The Great Recession, from late 2007 to mid-2009, was associated with heightened cardiovascular risk factors, including increased blood pressure and glucose levels, according to a new UCLA-led study. The conditions were especially pronounced among older homeowners and people still in the work force, two groups that may have been especially vulnerable to the stresses this recession brought about.
Virtually all Americans were affected directly or indirectly by the Great Recession, the most significant economic crisis since the Great Depression of the 1930s — some lost jobs, others their houses or life savings. Previous studies have arrived at mixed evidence for the health impact of the recession, with some reporting negative health effects and others reporting benefits. But no study has looked at health measures at multiple time points leading up to the recession or used well-known biomarkers of overall health — blood pressure and glucose — to study the question objectively.
The team looked at data from the Multi-Ethnic Study of Atherosclerosis for the period from 2000 to 2012. Blood pressure and glucose levels for the 4,600 participants, ages 45 to 84, were analyzed at the outset, at multiple times leading up to the Great Recession and one time immediately after the recession ended.

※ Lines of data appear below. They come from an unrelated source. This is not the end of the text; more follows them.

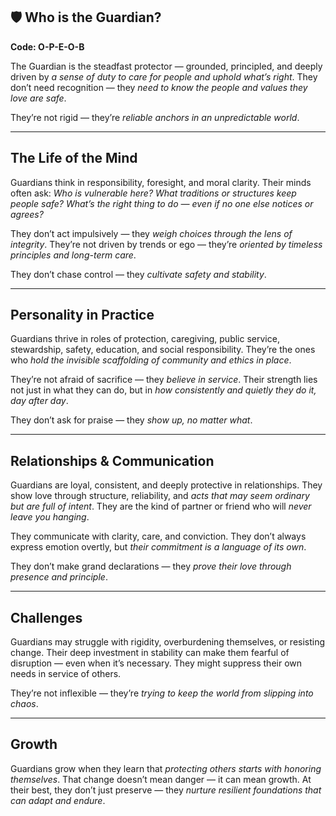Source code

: ## 🛡️ Who is the Guardian?  
**Code: O-P-E-O-B**

The Guardian is the steadfast protector — grounded, principled, and deeply driven by *a sense of duty to care for people and uphold what’s right*. They don’t need recognition — they *need to know the people and values they love are safe*.

They’re not rigid — they’re *reliable anchors in an unpredictable world*.

---

## The Life of the Mind

Guardians think in responsibility, foresight, and moral clarity. Their minds often ask: *Who is vulnerable here? What traditions or structures keep people safe? What’s the right thing to do — even if no one else notices or agrees?*

They don’t act impulsively — they *weigh choices through the lens of integrity*. They’re not driven by trends or ego — they’re *oriented by timeless principles and long-term care*.

They don’t chase control — they *cultivate safety and stability*.

---

## Personality in Practice

Guardians thrive in roles of protection, caregiving, public service, stewardship, safety, education, and social responsibility. They’re the ones who *hold the invisible scaffolding of community and ethics in place*.

They’re not afraid of sacrifice — they *believe in service*. Their strength lies not just in what they can do, but in *how consistently and quietly they do it, day after day*.

They don’t ask for praise — they *show up, no matter what*.

---

## Relationships & Communication

Guardians are loyal, consistent, and deeply protective in relationships. They show love through structure, reliability, and *acts that may seem ordinary but are full of intent*. They are the kind of partner or friend who will *never leave you hanging*.

They communicate with clarity, care, and conviction. They don’t always express emotion overtly, but *their commitment is a language of its own*.

They don’t make grand declarations — they *prove their love through presence and principle*.

---

## Challenges

Guardians may struggle with rigidity, overburdening themselves, or resisting change. Their deep investment in stability can make them fearful of disruption — even when it’s necessary. They might suppress their own needs in service of others.

They’re not inflexible — they’re *trying to keep the world from slipping into chaos*.

---

## Growth

Guardians grow when they learn that *protecting others starts with honoring themselves*. That change doesn’t mean danger — it can mean growth. At their best, they don’t just preserve — they *nurture resilient foundations that can adapt and endure*.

The researchers calculated changes in blood pressure and glucose level that would have been expected to occur naturally with age had the recession not occurred, and compared that information to the changes that were actually observed at the end of the recession. The two sets of results, which are particularly valuable since they change rapidly in response to stress, provide a more accurate snapshot of how the crisis may have affected public health.
The results suggest that not only did both blood pressure and glucose rise during the recession, but the changes were also particularly pronounced in people still in the labor force (under age 65) and older homeowners (over age 65). The researchers point out that both groups might be especially vulnerable to psychological fallout of economic downturns, since they could be at risk of losing jobs and houses, respectively.
The results provide strong evidence that economic crises can have measurable effects on public health. Understanding these connections in greater detail may help health care providers and policymakers prepare better for this reality in the future. The team next plans to look at additional time points after the Great Recession, and take into account other markers of health, including inflammation and insulin resistance. They’ll also try to determine whether there were any regional differences for the recession’s effects on public health.
Teresa Seeman, professor of medicine and epidemiology at the David Geffen School of Medicine at UCLA, is the study’s first author. Dr. Arun Karlamangla, a geriatrician in the Geffen School, is the senior author. Other authors are: Sharon Merkin and Karol Watson, both of UCLA, Duncan Thomas of Duke University and Kari Moore of Drexel University.
The study was published in Proceedings of the National Academy of Sciences.
The research was funded by grants from the National Heart, Lung and Blood Institute and the National Center for Advancing Translational Sciences.